Dimanche 24 Août 1919   Carnac / Auray / Nantes / St Pierre-des-Corps / Tours   [Carte Voyage]

           Messe du Recteur exprès pour nous, à 6 h ; église noire, on se croirait aux catacombes. Départ à 7 h pour Auray ; nous apprenons là que notre malle perdue a été expédiée la veille au soir en gare de Plouharnel. A Nantes longeons la Loire, ville très industrielle. Notre compartiment étant réservé à partir de Nantes, deux messieurs enlèvent l'étiquette, ce qui vaut à la fille de service une algarade du chef de train, nous bénéficions du stratagème en gardant nos places.
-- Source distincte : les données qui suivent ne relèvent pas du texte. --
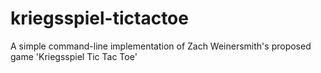 # kriegsspiel-tictactoe
A simple command-line implementation of Zach Weinersmith's proposed game 'Kriegsspiel Tic Tac Toe'
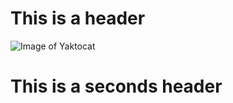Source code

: # This is a header
![Image of Yaktocat](https://octodex.github.com/images/yaktocat.png)
# This is a seconds header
Là seulement apercevons le wagon restaurant qui est en train, venant de Croisic ; vu l'heure tardive, achetons sandwichs, raisins ; on rejoint le train du Croisic avec le nôtre mais le repas eût été trop tardif, pas de regrets !
           Chaleur, nous voici longeant la Loire, châteaux, arbres, verdure, quel contraste entre la Touraine et la Bretagne ! Hôtel de Bordeaux tout près de la gare ; nous y soupons royalement. En arrivant excellent goûter rue Nationale, glaces, gâteaux. Tramway de Ste Radegonde ; grimpons jusqu'à Rougement, propriété et immense château, position unique en face de la gare de St Pierre des Corps. Vue splendide. La Touraine est bien le jardin de la France. Marguerite d'Azambuja a bien engrassé, on dit qu'elle irait à Poitiers. Nous la voyons dehors. C'est idéal.
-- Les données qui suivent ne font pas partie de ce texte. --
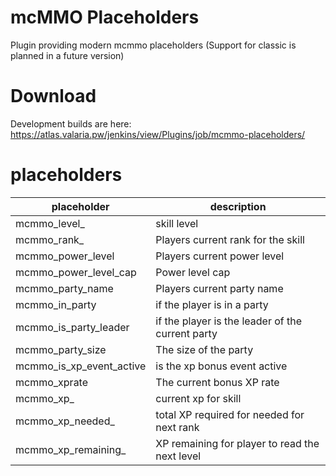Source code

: # mcMMO Placeholders

Plugin providing modern mcmmo placeholders
(Support for classic is planned in a future version)

# Download
Development builds are here: https://atlas.valaria.pw/jenkins/view/Plugins/job/mcmmo-placeholders/


# placeholders

| placeholder                       | description                                      |
|-----------------------------------|--------------------------------------------------|
| mcmmo_level_<skillname>           | skill level                                      |
| mcmmo_rank_<skillname>            | Players current rank for the skill               |
| mcmmo_power_level                 | Players current power level                      |
| mcmmo_power_level_cap             | Power level cap                                  |
| mcmmo_party_name                  | Players current party name                       |
| mcmmo_in_party                    | if the player is in a party                      |
| mcmmo_is_party_leader             | if the player is the leader of the current party |
| mcmmo_party_size                  | The size of the party                            |
| mcmmo_is_xp_event_active          | is the xp bonus event active                     |
| mcmmo_xprate                      | The current bonus XP rate                        |
| mcmmo_xp_<skillname>              | current xp for skill                             |
| mcmmo_xp_needed_<skillname>       | total XP required for needed for next rank       |
| mcmmo_xp_remaining_<skillname>    | XP remaining for player to read the next level   |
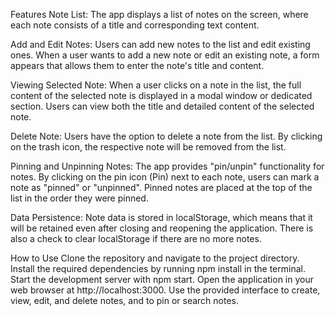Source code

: 
Features
Note List: The app displays a list of notes on the screen, where each note consists of a title and corresponding text content.

Add and Edit Notes: Users can add new notes to the list and edit existing ones. When a user wants to add a new note or edit an existing note, a form appears that allows them to enter the note's title and content.

Viewing Selected Note: When a user clicks on a note in the list, the full content of the selected note is displayed in a modal window or dedicated section. Users can view both the title and detailed content of the selected note.

Delete Note: Users have the option to delete a note from the list. By clicking on the trash icon, the respective note will be removed from the list.

Pinning and Unpinning Notes: The app provides "pin/unpin" functionality for notes. By clicking on the pin icon (Pin) next to each note, users can mark a note as "pinned" or "unpinned". Pinned notes are placed at the top of the list in the order they were pinned.

Data Persistence: Note data is stored in localStorage, which means that it will be retained even after closing and reopening the application. There is also a check to clear localStorage if there are no more notes.

How to Use
Clone the repository and navigate to the project directory.
Install the required dependencies by running npm install in the terminal.
Start the development server with npm start.
Open the application in your web browser at http://localhost:3000.
Use the provided interface to create, view, edit, and delete notes, and to pin or search notes.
Lundi 25 Août 1919   Tours

          Je sortais pour aller à la messe à la chapelle de la Ste Face, quand, voyant sortir une dame avec un livre de messe, je suis où elle se rendait ; or elle entra dans le sombre oratoire de la Ste Face où j'entrais sans savoir où j'étais ; beaucoup d'ex-voto. Matinée délicieuse avec Marguerite d'Azambuja. Quelle situation ! Quel découvert ! aussi quel bon air. Tandis que Guiguite Lavielle voit Thérèse Vassaz et Mlle Casati, causerie intime avec Marguerite. A midi nous descendons avec elle visiter les grottes des saints et les ruines de l'abbaye de Marmoutier.
          Repas excellent à notre hôtel de Bordeaux ; repos jusqu'à trois heures. Puis à la cathédrale St Gratien. Quelques achats rue Nationale, glaces succulentes à la framboise, orgie de fameux goûters. En voiture aux tours de Charlemagne et de St Martin. La belle église moderne style romano-byzantin, nous rappelle Montmartre en petit. En face, restes d'un cloître ; puis voyons la maison de Tristan l'Ermite avec le fameux escalier de briques et les clous où étaient pendus ses condamnés. L'hôtel Gouin, sculptures d'une finesse inouïe ; l'église N.D., riche, superbe. Nous sommes las tous les trois.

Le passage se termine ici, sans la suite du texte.